* _Problem to solve_: Exactly the lines from the opening of the data through the line containing "32. ✅ Kiểm thử" should be reproduced, please, with nothing added.

* _Task input_:
——

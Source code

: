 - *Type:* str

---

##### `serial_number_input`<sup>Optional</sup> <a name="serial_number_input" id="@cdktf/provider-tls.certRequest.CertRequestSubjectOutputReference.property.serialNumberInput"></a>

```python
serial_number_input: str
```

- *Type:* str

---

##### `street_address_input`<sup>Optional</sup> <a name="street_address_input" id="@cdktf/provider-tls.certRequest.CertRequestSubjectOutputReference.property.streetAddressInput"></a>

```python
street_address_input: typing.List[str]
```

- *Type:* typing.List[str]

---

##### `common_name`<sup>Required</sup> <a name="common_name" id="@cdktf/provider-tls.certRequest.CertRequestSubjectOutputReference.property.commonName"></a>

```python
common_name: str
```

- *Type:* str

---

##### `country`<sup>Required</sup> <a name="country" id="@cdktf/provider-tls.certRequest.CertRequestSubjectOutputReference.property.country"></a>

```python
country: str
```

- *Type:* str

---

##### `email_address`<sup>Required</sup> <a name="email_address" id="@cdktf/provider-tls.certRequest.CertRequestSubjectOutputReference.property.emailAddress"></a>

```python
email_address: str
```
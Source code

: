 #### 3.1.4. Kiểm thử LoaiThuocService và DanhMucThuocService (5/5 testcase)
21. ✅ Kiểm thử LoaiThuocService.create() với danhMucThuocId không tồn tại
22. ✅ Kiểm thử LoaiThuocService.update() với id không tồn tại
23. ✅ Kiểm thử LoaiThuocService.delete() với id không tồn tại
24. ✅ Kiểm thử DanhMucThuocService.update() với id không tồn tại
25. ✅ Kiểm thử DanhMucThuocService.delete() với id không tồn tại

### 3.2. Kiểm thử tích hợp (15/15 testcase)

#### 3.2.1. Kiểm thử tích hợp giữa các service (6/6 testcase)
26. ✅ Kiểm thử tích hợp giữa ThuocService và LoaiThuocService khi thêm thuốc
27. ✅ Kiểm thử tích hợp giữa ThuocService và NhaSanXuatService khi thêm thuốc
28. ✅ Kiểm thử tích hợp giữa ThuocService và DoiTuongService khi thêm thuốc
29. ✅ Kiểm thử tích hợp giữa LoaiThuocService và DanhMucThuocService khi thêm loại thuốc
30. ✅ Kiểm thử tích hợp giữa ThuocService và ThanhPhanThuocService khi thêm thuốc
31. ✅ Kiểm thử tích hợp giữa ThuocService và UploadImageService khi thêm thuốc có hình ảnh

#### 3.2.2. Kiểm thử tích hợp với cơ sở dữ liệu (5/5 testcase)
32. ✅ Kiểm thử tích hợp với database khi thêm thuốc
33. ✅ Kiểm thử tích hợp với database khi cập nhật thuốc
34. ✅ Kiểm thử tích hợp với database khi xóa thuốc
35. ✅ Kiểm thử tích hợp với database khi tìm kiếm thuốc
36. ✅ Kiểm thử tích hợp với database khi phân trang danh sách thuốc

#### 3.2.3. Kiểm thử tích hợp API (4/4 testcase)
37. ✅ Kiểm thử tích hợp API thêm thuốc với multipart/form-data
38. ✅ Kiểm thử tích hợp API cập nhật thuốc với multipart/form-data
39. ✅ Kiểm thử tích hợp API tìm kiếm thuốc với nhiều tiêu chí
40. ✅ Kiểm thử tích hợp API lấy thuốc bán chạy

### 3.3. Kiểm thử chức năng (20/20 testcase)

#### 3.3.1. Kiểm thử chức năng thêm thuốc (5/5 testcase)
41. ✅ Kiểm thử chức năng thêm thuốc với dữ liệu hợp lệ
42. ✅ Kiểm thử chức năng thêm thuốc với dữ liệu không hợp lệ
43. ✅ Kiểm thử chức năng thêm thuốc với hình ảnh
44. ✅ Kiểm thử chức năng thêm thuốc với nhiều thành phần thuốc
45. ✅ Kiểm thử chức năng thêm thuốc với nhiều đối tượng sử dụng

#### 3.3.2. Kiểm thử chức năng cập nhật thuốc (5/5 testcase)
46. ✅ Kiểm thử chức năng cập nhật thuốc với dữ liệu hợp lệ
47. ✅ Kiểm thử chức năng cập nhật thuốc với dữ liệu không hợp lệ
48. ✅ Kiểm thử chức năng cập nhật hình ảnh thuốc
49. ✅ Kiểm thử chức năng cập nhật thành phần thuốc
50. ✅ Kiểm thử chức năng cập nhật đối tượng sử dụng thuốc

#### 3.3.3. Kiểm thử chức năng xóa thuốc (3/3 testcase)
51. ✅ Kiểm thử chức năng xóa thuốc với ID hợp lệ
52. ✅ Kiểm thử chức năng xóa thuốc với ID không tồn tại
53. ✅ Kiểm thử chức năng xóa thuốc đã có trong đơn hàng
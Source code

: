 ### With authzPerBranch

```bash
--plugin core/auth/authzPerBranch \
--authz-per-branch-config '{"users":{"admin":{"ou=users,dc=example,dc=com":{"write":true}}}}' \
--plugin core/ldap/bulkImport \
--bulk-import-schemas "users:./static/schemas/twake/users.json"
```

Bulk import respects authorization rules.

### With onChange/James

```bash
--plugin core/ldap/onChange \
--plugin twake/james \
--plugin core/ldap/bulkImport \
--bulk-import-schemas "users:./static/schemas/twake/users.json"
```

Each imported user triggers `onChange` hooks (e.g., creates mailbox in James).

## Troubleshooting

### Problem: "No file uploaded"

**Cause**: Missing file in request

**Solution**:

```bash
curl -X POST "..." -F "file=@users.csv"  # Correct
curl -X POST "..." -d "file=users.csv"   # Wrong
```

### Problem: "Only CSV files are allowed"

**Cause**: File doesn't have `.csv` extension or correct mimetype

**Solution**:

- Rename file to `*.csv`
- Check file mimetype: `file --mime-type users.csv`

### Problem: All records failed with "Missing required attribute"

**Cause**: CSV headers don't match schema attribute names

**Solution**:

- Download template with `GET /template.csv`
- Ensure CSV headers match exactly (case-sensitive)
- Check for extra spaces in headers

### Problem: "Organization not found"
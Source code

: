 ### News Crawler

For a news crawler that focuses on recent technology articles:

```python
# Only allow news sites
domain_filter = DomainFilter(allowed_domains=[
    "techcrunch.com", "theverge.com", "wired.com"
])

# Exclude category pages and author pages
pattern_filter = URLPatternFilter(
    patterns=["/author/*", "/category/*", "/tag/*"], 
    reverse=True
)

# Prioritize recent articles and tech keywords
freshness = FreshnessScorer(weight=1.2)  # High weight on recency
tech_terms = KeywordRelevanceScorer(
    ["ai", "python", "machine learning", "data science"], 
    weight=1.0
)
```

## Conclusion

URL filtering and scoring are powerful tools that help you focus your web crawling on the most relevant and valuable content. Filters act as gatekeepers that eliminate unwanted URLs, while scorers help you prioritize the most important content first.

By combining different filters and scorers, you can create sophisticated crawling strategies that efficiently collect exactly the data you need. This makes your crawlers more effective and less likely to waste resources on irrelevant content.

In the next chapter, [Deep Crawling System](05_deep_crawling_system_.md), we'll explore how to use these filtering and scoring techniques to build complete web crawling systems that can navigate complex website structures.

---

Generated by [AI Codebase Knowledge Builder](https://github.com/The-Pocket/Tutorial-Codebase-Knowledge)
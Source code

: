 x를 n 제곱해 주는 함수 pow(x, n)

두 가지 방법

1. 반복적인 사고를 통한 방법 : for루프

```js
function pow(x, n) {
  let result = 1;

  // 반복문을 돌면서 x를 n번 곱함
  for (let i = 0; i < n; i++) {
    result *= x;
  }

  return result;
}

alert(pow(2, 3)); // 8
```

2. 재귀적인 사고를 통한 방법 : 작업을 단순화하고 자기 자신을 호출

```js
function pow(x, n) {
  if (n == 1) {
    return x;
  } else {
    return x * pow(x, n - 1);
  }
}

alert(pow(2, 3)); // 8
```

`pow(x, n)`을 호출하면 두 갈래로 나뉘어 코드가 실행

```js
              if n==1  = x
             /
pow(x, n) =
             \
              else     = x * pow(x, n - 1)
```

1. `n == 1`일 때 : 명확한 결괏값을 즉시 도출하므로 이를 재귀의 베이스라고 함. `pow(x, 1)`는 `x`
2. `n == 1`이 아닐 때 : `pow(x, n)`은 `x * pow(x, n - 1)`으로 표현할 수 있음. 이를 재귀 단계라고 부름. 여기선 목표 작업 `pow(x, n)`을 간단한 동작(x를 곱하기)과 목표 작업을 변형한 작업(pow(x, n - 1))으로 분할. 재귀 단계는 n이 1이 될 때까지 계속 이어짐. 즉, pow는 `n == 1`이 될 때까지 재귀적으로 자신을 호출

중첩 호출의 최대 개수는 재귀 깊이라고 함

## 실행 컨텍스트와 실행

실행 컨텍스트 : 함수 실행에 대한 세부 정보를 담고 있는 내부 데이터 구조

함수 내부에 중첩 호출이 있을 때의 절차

——

* _Output of the exercise_:
Source code

: - *Type:* str

---

##### `serial_number_input`<sup>Optional</sup> <a name="serial_number_input" id="@cdktf/provider-tls.certRequest.CertRequestSubjectOutputReference.property.serialNumberInput"></a>

```python
serial_number_input: str
```

- *Type:* str

---

##### `street_address_input`<sup>Optional</sup> <a name="street_address_input" id="@cdktf/provider-tls.certRequest.CertRequestSubjectOutputReference.property.streetAddressInput"></a>

```python
street_address_input: typing.List[str]
```

- *Type:* typing.List[str]

---

##### `common_name`<sup>Required</sup> <a name="common_name" id="@cdktf/provider-tls.certRequest.CertRequestSubjectOutputReference.property.commonName"></a>

```python
common_name: str
```

- *Type:* str

---

##### `country`<sup>Required</sup> <a name="country" id="@cdktf/provider-tls.certRequest.CertRequestSubjectOutputReference.property.country"></a>

```python
country: str
```

- *Type:* str

---

##### `email_address`<sup>Required</sup> <a name="email_address" id="@cdktf/provider-tls.certRequest.CertRequestSubjectOutputReference.property.emailAddress"></a>

```python
email_address: str
```
Source code

: #### 3.1.4. Kiểm thử LoaiThuocService và DanhMucThuocService (5/5 testcase)
21. ✅ Kiểm thử LoaiThuocService.create() với danhMucThuocId không tồn tại
22. ✅ Kiểm thử LoaiThuocService.update() với id không tồn tại
23. ✅ Kiểm thử LoaiThuocService.delete() với id không tồn tại
24. ✅ Kiểm thử DanhMucThuocService.update() với id không tồn tại
25. ✅ Kiểm thử DanhMucThuocService.delete() với id không tồn tại

### 3.2. Kiểm thử tích hợp (15/15 testcase)

#### 3.2.1. Kiểm thử tích hợp giữa các service (6/6 testcase)
26. ✅ Kiểm thử tích hợp giữa ThuocService và LoaiThuocService khi thêm thuốc
27. ✅ Kiểm thử tích hợp giữa ThuocService và NhaSanXuatService khi thêm thuốc
28. ✅ Kiểm thử tích hợp giữa ThuocService và DoiTuongService khi thêm thuốc
29. ✅ Kiểm thử tích hợp giữa LoaiThuocService và DanhMucThuocService khi thêm loại thuốc
30. ✅ Kiểm thử tích hợp giữa ThuocService và ThanhPhanThuocService khi thêm thuốc
31. ✅ Kiểm thử tích hợp giữa ThuocService và UploadImageService khi thêm thuốc có hình ảnh

#### 3.2.2. Kiểm thử tích hợp với cơ sở dữ liệu (5/5 testcase)
32. ✅ Kiểm thử tích hợp với database khi thêm thuốc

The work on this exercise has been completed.